A man in e-mail contact with so-called "lyrical terrorist" Samina Malik has been sentenced to four-and-a-half years after admitting three terror charges.
Sohail Qureshi: Under surveillance
Al Qaeda-trained Sohail Qureshi, 30, was arrested in October 2006 as he prepared to board a Pakistan flight at Heathrow to fight overseas.
The Old Bailey heard he planned to take military-style equipment on board.
The court heard Qureshi wrote in an email: "Pray that I kill many, brother.

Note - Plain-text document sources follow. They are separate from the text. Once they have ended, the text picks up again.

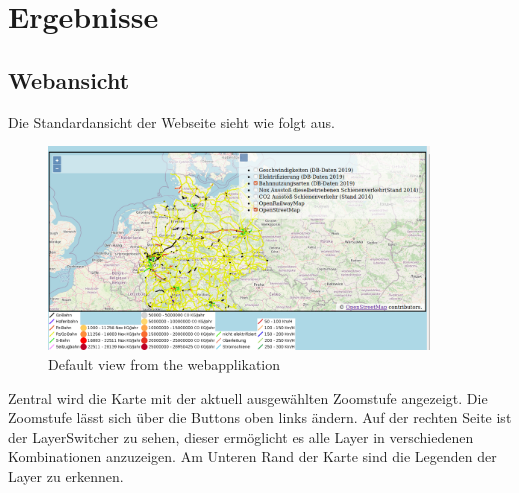 \section{Ergebnisse}

\subsection{Webansicht}
Die Standardansicht der Webseite sieht wie folgt aus. 
\begin{figure}[h]
\centering
	\includegraphics[width=0.9\textwidth]{images/defaultview.png}
	\caption{Default view from the webapplikation}
\end{figure}
Zentral wird die Karte mit der aktuell ausgewählten Zoomstufe angezeigt. Die Zoomstufe lässt sich über die Buttons oben links ändern. Auf der rechten Seite ist der LayerSwitcher zu sehen, dieser ermöglicht es alle Layer in verschiedenen Kombinationen anzuzeigen. Am Unteren Rand der Karte sind die Legenden der Layer zu erkennen.
\pagebreak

Revenge, revenge, revenge."
After the case a senior investigating officer described Qureshi as a "serious terrorist" who hoped to kill many people.

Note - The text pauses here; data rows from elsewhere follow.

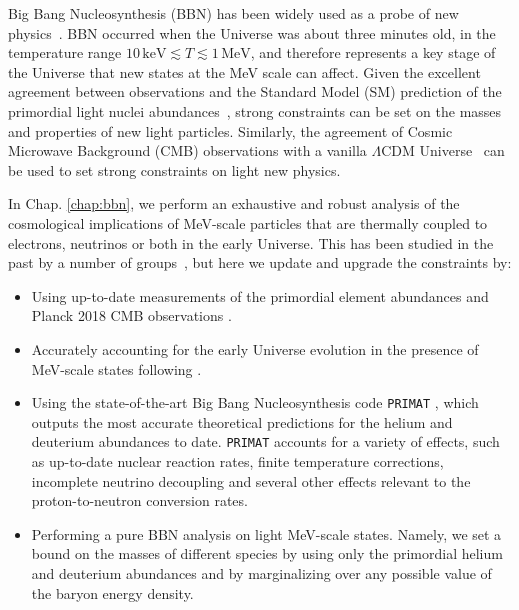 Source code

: Big Bang Nucleosynthesis (BBN) has been widely used as a probe of new physics~\cite{Sarkar:1995dd,Iocco:2008va,Pospelov:2010hj}. BBN occurred when the Universe was about three minutes old, in the temperature range $10\,\text{keV}  \lesssim T \lesssim 1\,\text{MeV}$, and therefore represents a key stage of the Universe that new states at the MeV scale can affect. Given the excellent agreement between observations and the Standard Model (SM) prediction of the primordial light nuclei abundances~\cite{pdg}, strong constraints can be set on the masses and properties of new light particles. Similarly, the agreement of Cosmic Microwave Background (CMB) observations with a vanilla $\Lambda$CDM Universe~\cite{Aghanim:2018eyx} can be used to set strong constraints on light new physics.

In Chap. \ref{chap:bbn}, we perform an exhaustive and robust analysis of the cosmological implications of MeV-scale particles that are thermally coupled to electrons, neutrinos or both in the early Universe. This has been studied in the past by a number of groups~\cite{Kolb:1986nf,Serpico:2004nm,Boehm:2013jpa,Nollett:2013pwa,Nollett:2014lwa,Boehm:2012gr,Ho:2012ug,Wilkinson:2016gsy,Depta:2019lbe,Escudero:2018mvt}, but here we update and upgrade the constraints by:
\begin{itemize}[leftmargin=0.5cm,itemsep=0pt]
\item Using up-to-date measurements of the primordial element abundances \cite{pdg} and Planck 2018 CMB observations \cite{Aghanim:2018eyx}.
\item Accurately accounting for the early Universe evolution in the presence of MeV-scale states following \cite{Escudero:2018mvt,Escudero:2019new}.
\item Using the state-of-the-art Big Bang Nucleosynthesis code \texttt{PRIMAT} \cite{Pitrou:2018cgg}, which outputs the most accurate theoretical predictions for the helium and deuterium abundances to date. \texttt{PRIMAT} accounts for a variety of effects, such as up-to-date nuclear reaction rates, finite temperature corrections, incomplete neutrino decoupling and several other effects relevant to the proton-to-neutron conversion rates.
\item Performing a pure BBN analysis on light MeV-scale states. Namely, we set a bound on the masses of different species by using only the primordial helium and deuterium abundances and by marginalizing over any possible value of the baryon energy density.
\end{itemize}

It was revealed during the case that Qureshi, from east London, contacted Heathrow worker Malik to ask about the airport's security procedures.
Malik, a WH Smith employee, was given a suspended jail sentence in November 2007 after being convicted of storing a library of material for terrorism.
Prosecutor Jonathan Sharp told the court Qureshi had planned a "two to three-week operation" in either Pakistan, Afghanistan or Pakistan's Waziristan region after he landed in Islamabad.
He was arrested at Heathrow with £9,000 in cash, a night-sight, two metal batons and a computer hard drive, Mr Sharp added.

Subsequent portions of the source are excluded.